| WHAT YOU ARE ASKED TO DO |
Could you copy every line of the data that contains the word "Examples"?

| SUPPLIED DATA |

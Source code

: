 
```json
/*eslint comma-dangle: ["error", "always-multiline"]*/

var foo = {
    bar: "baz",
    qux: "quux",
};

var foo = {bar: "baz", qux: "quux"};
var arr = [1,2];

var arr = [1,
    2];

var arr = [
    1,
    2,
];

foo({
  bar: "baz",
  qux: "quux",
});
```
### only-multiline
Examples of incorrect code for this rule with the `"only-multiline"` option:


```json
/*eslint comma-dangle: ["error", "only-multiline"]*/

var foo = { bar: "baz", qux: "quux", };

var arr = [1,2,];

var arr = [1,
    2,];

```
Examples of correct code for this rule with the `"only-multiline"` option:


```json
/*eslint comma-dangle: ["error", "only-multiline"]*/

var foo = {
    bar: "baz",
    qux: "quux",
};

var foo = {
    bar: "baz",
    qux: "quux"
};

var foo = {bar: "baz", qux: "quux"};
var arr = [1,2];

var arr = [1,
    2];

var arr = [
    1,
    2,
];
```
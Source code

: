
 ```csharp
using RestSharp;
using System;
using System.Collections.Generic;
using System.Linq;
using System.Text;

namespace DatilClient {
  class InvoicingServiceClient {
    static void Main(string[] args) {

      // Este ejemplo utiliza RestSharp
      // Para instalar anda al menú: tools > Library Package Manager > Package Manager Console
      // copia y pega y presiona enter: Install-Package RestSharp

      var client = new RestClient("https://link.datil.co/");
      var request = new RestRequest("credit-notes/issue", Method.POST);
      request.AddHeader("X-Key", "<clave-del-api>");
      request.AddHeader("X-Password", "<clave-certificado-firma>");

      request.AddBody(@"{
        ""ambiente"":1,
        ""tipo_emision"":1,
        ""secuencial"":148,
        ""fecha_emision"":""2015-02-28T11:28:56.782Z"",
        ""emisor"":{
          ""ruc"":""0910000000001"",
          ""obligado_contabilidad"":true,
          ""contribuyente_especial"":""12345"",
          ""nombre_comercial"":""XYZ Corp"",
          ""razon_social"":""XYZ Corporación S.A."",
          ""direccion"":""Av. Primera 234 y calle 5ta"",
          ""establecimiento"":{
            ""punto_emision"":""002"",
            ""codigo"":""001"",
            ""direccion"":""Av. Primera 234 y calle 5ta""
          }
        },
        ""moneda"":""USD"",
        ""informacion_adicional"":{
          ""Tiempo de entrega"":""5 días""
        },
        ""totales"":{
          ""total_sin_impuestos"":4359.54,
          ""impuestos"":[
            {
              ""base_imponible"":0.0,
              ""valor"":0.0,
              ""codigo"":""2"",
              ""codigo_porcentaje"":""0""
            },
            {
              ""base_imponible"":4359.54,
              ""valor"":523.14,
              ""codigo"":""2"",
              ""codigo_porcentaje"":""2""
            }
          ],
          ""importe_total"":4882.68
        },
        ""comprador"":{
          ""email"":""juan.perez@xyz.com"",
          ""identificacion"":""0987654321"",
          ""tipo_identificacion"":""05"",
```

| RESULT BELOW |
Examples of incorrect code for this rule with the `"only-multiline"` option:
Examples of correct code for this rule with the `"only-multiline"` option:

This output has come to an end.